The case in which the initial state is bipartite and pure has a geometric solution, please see the original construction by Życzkowski and Kuś and the review: by Bengtsson and Życzkowski. It also appears in section 16.4 of the book: GEOMETRY OF QUANTUM STATES An Introduction to Quantum Entanglement.

The characterization of the bipartite pure states having the same marginals is that they lie on the same fiber in the bundle structure of a space of equally entangled states over the space of unitary equivalent density matrices whose nonvanishing eigenvalues are the squares of the original state Schmidt coefficients. This characterization can be explained as follows:

For a bipartite system, the non-vanishing eigenvalues of the reduced density matrix are the squares of the non-vanishing Schmidt coefficients of the initial pure states. The action of a local unitary transformation $U \otimes V$ on the initial state produces a unitarily displaced reduced density matrix by $U$ on $\mathcal{H}_1$ and $V$ on $\mathcal{H}_2$. Thus, the space unitarily equivalent reduced density matrices with a given set of non-vanishing eigenvalues is obtained by tracing the states belonging to the space of equally entangled bipartite pure states, whose nonvanishing Schmidt coefficients are the square roots of the eigenvalues. By equally entangled states, it is meant that they lie on a local unitary transformation orbit.

Said differently, a space of equally entangled bipartite pure states is a fiber bundle over the unitary orbit of the reduced density matrix whose non-vanishing eigenvalues is equal to the initial state Schmidt vector.
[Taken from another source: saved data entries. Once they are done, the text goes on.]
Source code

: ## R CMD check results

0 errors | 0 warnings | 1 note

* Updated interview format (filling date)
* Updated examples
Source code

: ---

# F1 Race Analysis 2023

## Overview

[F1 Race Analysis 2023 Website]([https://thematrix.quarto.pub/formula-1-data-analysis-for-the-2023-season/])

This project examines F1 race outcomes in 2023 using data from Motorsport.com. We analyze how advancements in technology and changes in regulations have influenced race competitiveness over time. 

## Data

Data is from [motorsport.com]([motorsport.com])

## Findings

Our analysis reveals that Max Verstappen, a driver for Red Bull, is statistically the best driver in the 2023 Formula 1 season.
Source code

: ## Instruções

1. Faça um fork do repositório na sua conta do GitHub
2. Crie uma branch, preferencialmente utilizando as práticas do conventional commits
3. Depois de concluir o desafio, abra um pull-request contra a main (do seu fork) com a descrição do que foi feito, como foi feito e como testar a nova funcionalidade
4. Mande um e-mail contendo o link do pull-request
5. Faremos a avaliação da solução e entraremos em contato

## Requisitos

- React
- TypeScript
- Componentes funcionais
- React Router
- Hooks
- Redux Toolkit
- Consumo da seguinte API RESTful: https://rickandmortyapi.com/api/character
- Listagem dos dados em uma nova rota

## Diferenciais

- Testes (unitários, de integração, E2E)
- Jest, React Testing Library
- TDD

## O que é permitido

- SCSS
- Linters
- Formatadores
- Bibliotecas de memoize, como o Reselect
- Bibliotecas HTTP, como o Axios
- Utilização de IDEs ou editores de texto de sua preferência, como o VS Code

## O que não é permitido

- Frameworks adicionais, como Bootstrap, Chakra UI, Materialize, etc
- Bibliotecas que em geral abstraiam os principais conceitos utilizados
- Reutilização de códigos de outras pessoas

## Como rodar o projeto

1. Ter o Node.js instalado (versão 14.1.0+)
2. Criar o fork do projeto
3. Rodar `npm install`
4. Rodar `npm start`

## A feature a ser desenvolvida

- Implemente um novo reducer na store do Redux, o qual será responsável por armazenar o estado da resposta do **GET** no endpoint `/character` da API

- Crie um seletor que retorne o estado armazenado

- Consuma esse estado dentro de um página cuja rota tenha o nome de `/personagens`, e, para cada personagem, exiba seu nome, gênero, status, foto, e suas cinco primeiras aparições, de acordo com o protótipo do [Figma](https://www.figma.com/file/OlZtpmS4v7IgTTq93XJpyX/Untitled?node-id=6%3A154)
The fibers are isomorphic to $U(N)/U(m_0)\times U(1)$, where $N$ is the dimension of the Hilbert space which was traced on and $m_0$ is the number of vanishing Schmidt coefficients. The fibers corresponds to spaces of states having the same reduced density matrix. Please see table 16.1 in the third reference for the various orbit structures in the case of 2 qubits and 2 qutrits.

Update

Given a pure state $|\Psi\rangle$ living in $\mathcal{H}_1\otimes\mathcal{H}_2=\mathbb{C}^n\otimes\mathbb{C}^n $, then its local unitary orbit is

$$\mathcal{O} = \mathrm{Span} \left(U(n)\otimes U(n) \circ \Psi \right)$$

This is the total space of the bundle: $\mathcal{F}\rightarrow \mathcal{O}\rightarrow \mathcal{M}$. Suppose that the Schmidt coefficients of this state are given by: $\mathbf{v_s} = \{\underbrace{0,…}_{m_0 \mathrm{times}}, \underbrace{\lambda_1,…}_{m_1\mathrm{times}}, \underbrace{\lambda_2,…}_{m_2\mathrm{times}}, …\}$

Then (after tracing on the second factor) base space of the bundle is:

$$\mathcal{M} = \mathrm{Span} \left(U(n) \circ \mathrm{tr}_2\left(|\Psi\rangle\langle|\Psi|\right) \right)= \mathrm{Ad}\left(U(n)\right) \mathrm{diag}(|\mathbf{v_s}|^2)= U(n)/U(m_0)\times U(m_1)\times U(m_2)…$$ The fiber of the bundle is: $$\mathcal{F} = U(n)/U(m_0)$$

(The reason that $U(m_0)$ appears in the isotropy group of both the base space and the fiber is that the isotropy group of a unit matrix $\mathbf{1}$ is $U(m_1)$: $\mathbf{1} = U \mathbf{1}U^{\dagger} $, while the isotropy group of a zero matrix is $U(m_0) \times U(m_0)$: $\mathbf{0} = U \mathbf{0}V^{\dagger} $)

The span in the base space is due to the first $U(n)$ factor of the local unitary group $ U(n)\otimes U(n)$, i.e., the factor acting on $\mathcal{H}_1$, while the span in the fiber is the second $U(n)$ factor acting on $\mathcal{H}_2$. The base space $M$ is the unitary orbit of the reduced state, thus, if we wish to characterize states descending to the same reduced state, we have to fix the second $U(n)$ factor, thus remain with a space isomorphic to the fiber $\mathcal{F}$.